In our article today we are going to pull back the covers (so to speak) and look at the most basic price action indicator that we need to use when trading. It is very easy to get overwhelmed with trading. There are so many different basic price action indicators and trading strategies out there that many traders, especially new ones, will find themselves drowning in a sea of unneeded trading tools. While the more complex indicators may be useful, oftentimes they cause us to ignore the most important things – the basics.
If we go back to the core of what trading is all about we will find that price is at the center of it all. It won’t matter what the indicators say or what the “analysts” say is going to happen. What matters most is what the price does. If we remember that price is the king of all movement then we can use it to help us trade the best we can. Once we start to place indicators on a chart and put their importance above that of the price action we will find that our trading is not as effective. So regardless of what a specific indicator is doing, if price does not move in the right direction it won’t help us. We need to put price in the correct order of importance and if we are going to use indicators make sure we are using them to confirm what the price is doing.
With that in mind we will look at three things that are basic to almost all successful trader. These things revolve around the idea that price is the most important thing to look at. These three things are: trend, momentum and support/resistance.
First let’s talk about the trend. Many traders will rely on the trend to determine the direction they are going to be trading. In order to effectively use the trend we need to have a way to determine if the trend is bullish or bearish. Looking at the price can easily show us if the trend is up or down. The way most traders will look for the trend is to see if the highs and lows are going higher or lower. This is a quick way to know where the price is likely to be moving in the future.

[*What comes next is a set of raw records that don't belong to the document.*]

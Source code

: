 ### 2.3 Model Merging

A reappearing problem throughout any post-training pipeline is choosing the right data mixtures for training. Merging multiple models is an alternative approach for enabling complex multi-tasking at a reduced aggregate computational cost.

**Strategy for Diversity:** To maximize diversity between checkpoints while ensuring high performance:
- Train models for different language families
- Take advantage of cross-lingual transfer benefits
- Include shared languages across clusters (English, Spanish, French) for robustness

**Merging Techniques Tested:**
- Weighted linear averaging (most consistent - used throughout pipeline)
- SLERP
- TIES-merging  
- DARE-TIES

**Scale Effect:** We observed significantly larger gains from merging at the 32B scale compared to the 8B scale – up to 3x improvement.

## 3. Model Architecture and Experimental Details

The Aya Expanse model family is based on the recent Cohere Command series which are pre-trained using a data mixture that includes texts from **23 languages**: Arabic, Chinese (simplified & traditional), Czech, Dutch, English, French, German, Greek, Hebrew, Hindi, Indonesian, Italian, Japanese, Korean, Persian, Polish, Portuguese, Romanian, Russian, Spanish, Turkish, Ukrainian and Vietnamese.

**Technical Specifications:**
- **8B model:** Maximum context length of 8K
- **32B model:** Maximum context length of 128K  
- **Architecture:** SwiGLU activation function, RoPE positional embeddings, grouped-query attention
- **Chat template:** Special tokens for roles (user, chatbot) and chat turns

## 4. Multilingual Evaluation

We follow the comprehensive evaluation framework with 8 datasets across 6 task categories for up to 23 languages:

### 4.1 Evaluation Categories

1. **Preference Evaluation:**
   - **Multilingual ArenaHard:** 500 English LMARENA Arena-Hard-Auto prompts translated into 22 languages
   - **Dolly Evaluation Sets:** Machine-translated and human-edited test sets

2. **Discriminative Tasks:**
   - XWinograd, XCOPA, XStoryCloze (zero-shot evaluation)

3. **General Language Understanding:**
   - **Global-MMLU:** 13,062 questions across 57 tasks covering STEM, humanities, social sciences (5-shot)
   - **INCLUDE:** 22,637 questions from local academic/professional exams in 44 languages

The second thing, and closely related to the first, is the momentum of the chart. The trend is usually looked at as a longer term directional move while the momentum is the current price movement on the chart. You can sometimes see where the trend is bullish but the momentum is bearish. Putting these first two things together in the right relationship will help you identify better entry areas.
Finally, using areas of price support and resistance will give you added information as to the direction the price may be going. These areas can act as a barrier to price movements as well as identify areas where the price may be getting ready to run. Know your support and resistance and you will also have a better idea of where to place your stops and targets.
Take some time to make sure you are putting price first in your trading. By looking at these three basic thing first you can then use indicators to help confirm what the price is showing you.